On the penultimate day of the 2018/19 National Hunt season, Richard Johnson rode Load Up Time, trained by Gordon Elliot, to victory at Perth to reach two hundred winners in a season for just the second time in his career. Nevertheless, his seasonal total was more than enough to win the Stobart Jump Jockeys’ Championship for the fourth consecutive year.

 

After starting his riding career in the point-to-point field, under the guidance of the late David ‘Duke’ Nicholson – who would provide his first Cheltenham Festival winner, Anzum, in the Stayers’ Hurdle in 1999 – Johnson became Champion Conditional Jockey in 1995/96. Thereafter, every season for the next two decades he set off in determined, but ultimately fruitless, pursuit of Sir Anthony McCoy in his quest for his first jockeys’ title. Indeed, Johnson was runner-up in the jockeys’ championship sixteen times, before finally emerging from the shadow of his arch rival – who retired at the end of the 2014/15 season – to win become Champion Jockey in 2015/16, with a career-best total of 235 winners.

 

In 2016/17 and 2017/18, fell just short of a double century of winners, with a seasonal tally of 176 and 189 winners, respectively. Nevertheless, he enjoyed notable victories in the Hennessy Gold Cup, Welsh National and Cheltenham Gold Cup with Native River, trained by Colin Tizzard, and the Triumph Hurdle with Defi Du Seul, trained by Nicky Henderson.

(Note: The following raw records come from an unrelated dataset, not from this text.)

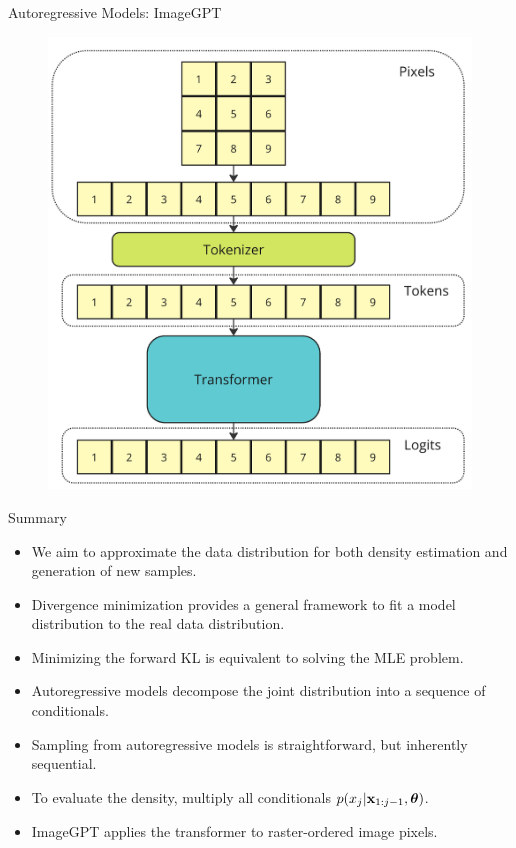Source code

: \documentclass{beamer}
\begin{document}
\begin{frame}{Autoregressive Models: ImageGPT}
	\begin{figure}
		\centering
  			\includegraphics[width=0.65\linewidth]{figs/imagegpt.png}
	\end{figure}
\end{frame}
\begin{frame}{Summary}
    \begin{itemize}
    	\item We aim to approximate the data distribution for both density estimation and generation of new samples.
    	\vfill
    	\item Divergence minimization provides a general framework to fit a model distribution to the real data distribution.
    	\vfill
    	\item Minimizing the forward KL is equivalent to solving the MLE problem.
    	\vfill
    	\item Autoregressive models decompose the joint distribution into a sequence of conditionals.
    	 \vfill
        \item Sampling from autoregressive models is straightforward, but inherently sequential.
        \vfill
        \item To evaluate the density, multiply all conditionals $p(x_j | \mathbf{x}_{1:j - 1}, \boldsymbol{\theta})$.
        \vfill
     	\item ImageGPT applies the transformer to raster-ordered image pixels.
    \end{itemize}
\end{frame}
\end{document}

Indeed, at the Cheltenham Festival, Johnson is the fourth most successful jockey of all time and, following the retirement of Ruby Walsh, is one of just two jockeys still riding to have won the Cheltenham Gold Cup, Champion Hurdle, Queen Mother Champion Chase and Stayers’ Hurdle. In 2018/19, he rode over a hundred winners for the twenty-third season in a row.

 

For all his success, Johnson has a less-than-enviable record in the Grand National. Having missed the world famous steeplechase in 2017 and 2018 – in anticipation of a horse with a ‘good chance’ – he took his record twenty-first ride on Rock The Kasbah, trained by Philip Hobbs, in the 2019 renewal. Sadly, Rock The Kasbah was always behind and fell at the first open ditch on the second circuit, leaving Johnson with a record of two second places – on What’s Up Boys in 2002 and Balthazar King in 2014 – and 15 non-completions from 21 rides.